Las obras de Telemann tuvieron una presencia menos constante en el Concert Spirituel y no se mantuvieron más allá de 1751, a pesar de que muchas obras suyas siguieron siendo conocidas por los músicos durante dos o tres décadas más y de que la mayoría de críticos y teóricos continuaron considerándolo entre los mejores. Telemann contribuyó enormemente tanto a lo que se conoce como estilo alemán, el lenguaje contrapuntístico mezcla de los estilos francés e italiano (y polaco, en su caso), como al estilo galante, más ligero en su conjunto a pesar de su resistencia a la simplificación armónica que llegaba con el estilo italiano de mediados de siglo. El compositor afirmó haber “vestido” el estilo polaco con un “atuendo italiano”. También son muy frecuentes en sus obras los elementos franceses, tanto en la orquestación como en los patrones formales, así como en el uso frecuente de elementos programáticos (como el caso de La trompette, en la obertura para viola de gamba); este hecho quizá explique su presencia continuada en el Concert Spirituel. Mientras que en muchos conciertos aplica de modo estricto el patrón formal en cuatro tiempos lento-rápido-lento-rápido, buena parte de sus suites pueden considerarse como ejemplos de lo que el teórico contemporáneo Scheibe llamó Concertouvertüren, una obertura de dimensiones considerables en relación con la suite de movimientos de danza que se enlazan después, con una orquestación para diversos instrumentos solistas (a menudo dos de tesitura aguda) y acompañamiento de cuerda y continuo, como ocurre con las que figuran en el programa de esta grabación.

Jean-Philippe Rameau, el único compositor francés de esta imaginaria velada musical parisina, presentó su ópera-ballet Les Indes galantes en la Ópera de París en agosto de 1735. Sobre todo a partir de mediados de la década de 1750 y durante la siguiente, Rameau fue programado con frecuencia en el Concert Spirituel, con algunos de sus motetes y también las sinfonías o movimientos instrumentales de Les Indes Galantes. Como muchas otras obras de ese género escénico típicamente francés, Les Indes Galantes cuenta con cuatro actos (llamados entrées). La palabra Indes se emplea como término genérico equivalente a “tierra exótica”, por lo que el autor tiene abierto el terreno al uso de músicas con sabores diferentes sin perder por ello el regusto francés. Cada acto tiene un número determinado de movimientos instrumentales que hacen las veces de preludios, interludios, danzas, etcétera, extraídos a menudo de su contexto original y que conformaban una Suite d’airs à jouer constituida por diversos movimientos de estructura bastante libre y llamados genéricamente symphonies.
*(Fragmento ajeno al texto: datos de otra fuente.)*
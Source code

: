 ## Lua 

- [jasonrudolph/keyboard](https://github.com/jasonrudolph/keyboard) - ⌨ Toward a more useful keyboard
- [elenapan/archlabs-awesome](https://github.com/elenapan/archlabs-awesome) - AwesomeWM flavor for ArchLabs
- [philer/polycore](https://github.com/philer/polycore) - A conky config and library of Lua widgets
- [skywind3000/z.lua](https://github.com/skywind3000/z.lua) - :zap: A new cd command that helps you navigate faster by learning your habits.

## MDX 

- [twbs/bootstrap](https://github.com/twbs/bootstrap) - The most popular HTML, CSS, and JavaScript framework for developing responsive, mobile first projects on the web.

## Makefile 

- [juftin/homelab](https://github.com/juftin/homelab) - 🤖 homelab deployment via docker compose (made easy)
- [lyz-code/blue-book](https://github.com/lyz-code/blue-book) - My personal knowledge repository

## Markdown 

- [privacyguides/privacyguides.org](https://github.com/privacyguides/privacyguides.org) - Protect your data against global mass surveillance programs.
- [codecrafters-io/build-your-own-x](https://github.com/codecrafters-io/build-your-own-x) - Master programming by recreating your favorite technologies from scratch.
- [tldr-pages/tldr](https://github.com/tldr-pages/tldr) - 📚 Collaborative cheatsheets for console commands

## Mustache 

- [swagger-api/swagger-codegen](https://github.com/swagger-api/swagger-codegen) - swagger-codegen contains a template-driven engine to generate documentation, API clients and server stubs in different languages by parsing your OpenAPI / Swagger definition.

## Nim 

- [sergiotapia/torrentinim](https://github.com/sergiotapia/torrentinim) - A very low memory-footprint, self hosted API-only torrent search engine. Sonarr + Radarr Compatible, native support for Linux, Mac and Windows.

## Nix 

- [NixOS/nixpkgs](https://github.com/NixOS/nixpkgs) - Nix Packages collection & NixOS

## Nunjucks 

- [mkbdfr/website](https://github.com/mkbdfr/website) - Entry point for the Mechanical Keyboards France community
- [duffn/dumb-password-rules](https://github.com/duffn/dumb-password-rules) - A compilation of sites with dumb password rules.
Este conjunto de obras constituye un interesante testimonio de una auténtica Europa Musical que se desarrolló en torno a esa formidable caracterización de los diferentes temperamentos de Les Nations, puesta en evidencia por medio de un lenguaje fuerte y rico de estilos nacionales diferenciados, pero claramente integrados en la búsqueda de una utópica Réunion des Goûts gracias al ideal de acercamiento y síntesis tan elocuente y hermosamente defendido por François Couperin el Grande.